The birth of salad kits
The company decided to cut and wash the lettuce, then package it with the same oxygen-and-CO2 mixture as in the shipping containers. “We were trying to make the bag’s film differentially permeable to oxygen and carbon dioxide so that we’d let enough oxygen in to keep the lettuce alive and let enough CO2 out so that we didn’t spoil the lettuce with an off flavor,” Lugg says.
By the 1980s, Lugg and his team—made up of microbiologists, post-harvest physiologists, nutritionists, and others—had succeeded. In 1989, they introduced the Fresh Express Family Classic garden salad blend, the first retail packaged salad sold nationwide.
Of course, Pam is a pretty powerful person all in her own right.

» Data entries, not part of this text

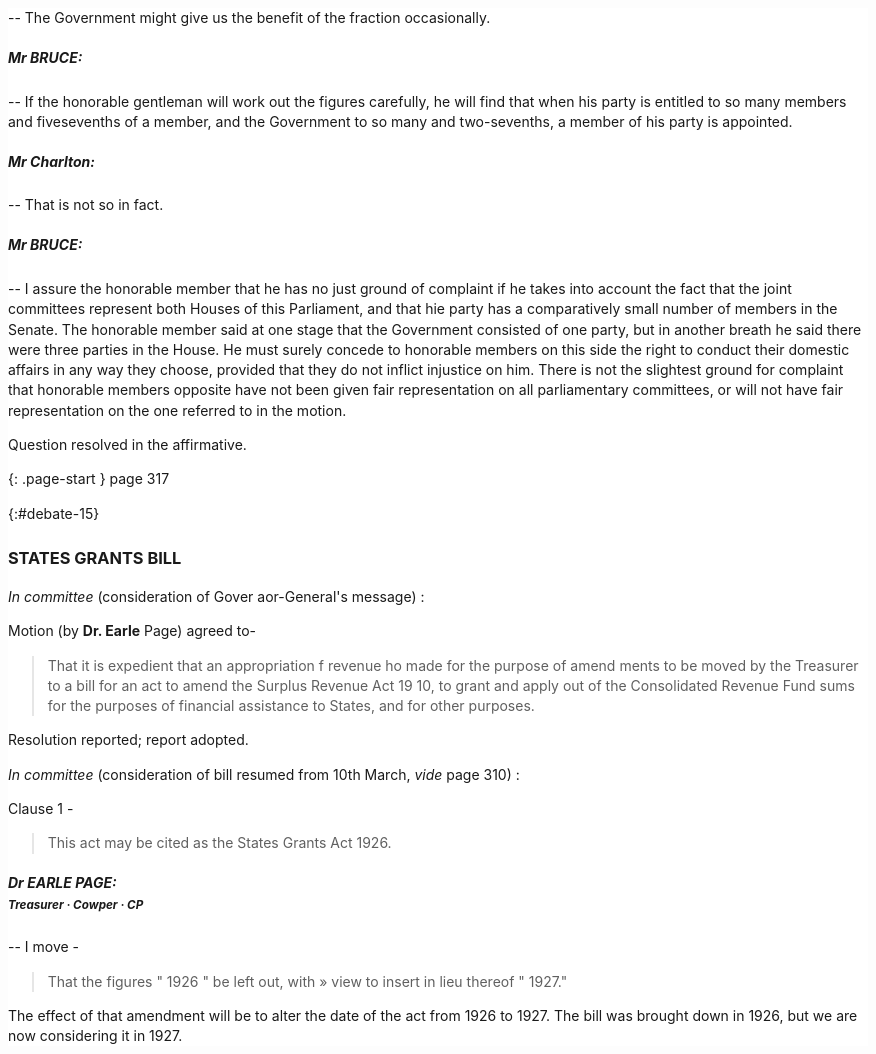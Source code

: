 --  The Government might give us the benefit of the fraction occasionally. 

##### Mr BRUCE:

-- If the honorable gentleman will work out the figures carefully, he will find that when his party is entitled to so many members and fivesevenths of a member, and the Government to so many and two-sevenths, a member of his party is appointed. 

##### Mr Charlton:

--  That is not so in fact. 

##### Mr BRUCE:

-- I assure the honorable member that he has no just ground of complaint if he takes into account the fact that the joint committees represent both Houses of this Parliament, and that hie party has a comparatively small number of members in the Senate. The honorable member said at one stage that the Government consisted of one party, but in another breath he said there were three parties in the House. He must surely concede to honorable members on this side the right to conduct their domestic affairs in any way they choose, provided that they do not inflict injustice on him. There is not the slightest ground for complaint that honorable members opposite have not been given fair representation on all parliamentary committees, or will not have fair representation on the one referred to in the motion. 

Question resolved in the affirmative. 

{: .page-start }
page 317

{:#debate-15}
### STATES GRANTS BILL


 *In committee* (consideration of Gover aor-General's message) : 

Motion (by  **Dr. Earle**  Page) agreed to- 

  >That it is expedient that an appropriation f revenue ho made for the purpose of amend ments to be moved by the Treasurer to a bill for an act to amend the Surplus Revenue Act 19 10, to grant and apply out of the Consolidated Revenue Fund sums for the purposes of financial assistance to States, and for other purposes. 

Resolution reported; report adopted. 


 *In committee* (consideration of bill resumed from 10th March,  *vide*  page 310) : 

Clause 1 - 

  >This act may be cited as the States Grants Act 1926. 

##### Dr EARLE PAGE:<br><small class="text-muted">Treasurer &middot; Cowper &middot; CP</small>

--  I move - 

  >That the figures " 1926 " be left out, with » view to insert in lieu thereof " 1927." 

The effect of that amendment will be to alter the date of the act from 1926 to 1927. The bill was brought down in 1926, but we are now considering it in 1927.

The Californian told her story:
Often the direction one selects when he or she starts a journey has little to do with the final destination. That is the case with Pam Lugg Young, owner of Pam Young & Co., who took a rather circuitous route to her present position.
With an academic background that includes a B.A. in arts and history, a teaching credential and law degree, the casual observer would never have predicted that Young would today be the owner of a logistics company that specializes in refrigerated transportation services.
The daughter of Jim Lugg, a man who has been involved in the Salinas Valley produce business in several capacities, Young was interested in perhaps getting a law degree when she graduated from Salinas High School.
Although she was familiar with the ag industry because of her father’s involvement and many of her friends were also from ag families, Young elected to pursue a liberal arts education. She also decided to get a teaching credential.
While teaching school in Salinas, Young also decided to enroll in the Monterey College of Law to get her law degree as well. It was after passing the bar exam that Young’s career took an unexpected change in direction.
Jack Pardue, a family friend, was a local truck broker who had been in business for a couple of decades. Young had worked briefly for Pardue when she lived in Washington for a short time after college and was familiar with the business.
When Young’s father heard that Pardue was going to close his business, Lugg asked his daughter if she might be interested in stepping in to manage it.
Laughing, Young said, “I am glad I didn’t know all that was ahead of me because I may have decided not to own this company and I would have therefore missed an amazing career choice.”
Now Pam challenges the industry. It is one thing to act because a law requires it, but how about because it is the right thing to do? How about because we, in the industry, can see things that our consumers never will.
What is right isn’t in doubt. It is our will to act that is in question.
Many thanks to Pam Young for her generous and thoughtful letter.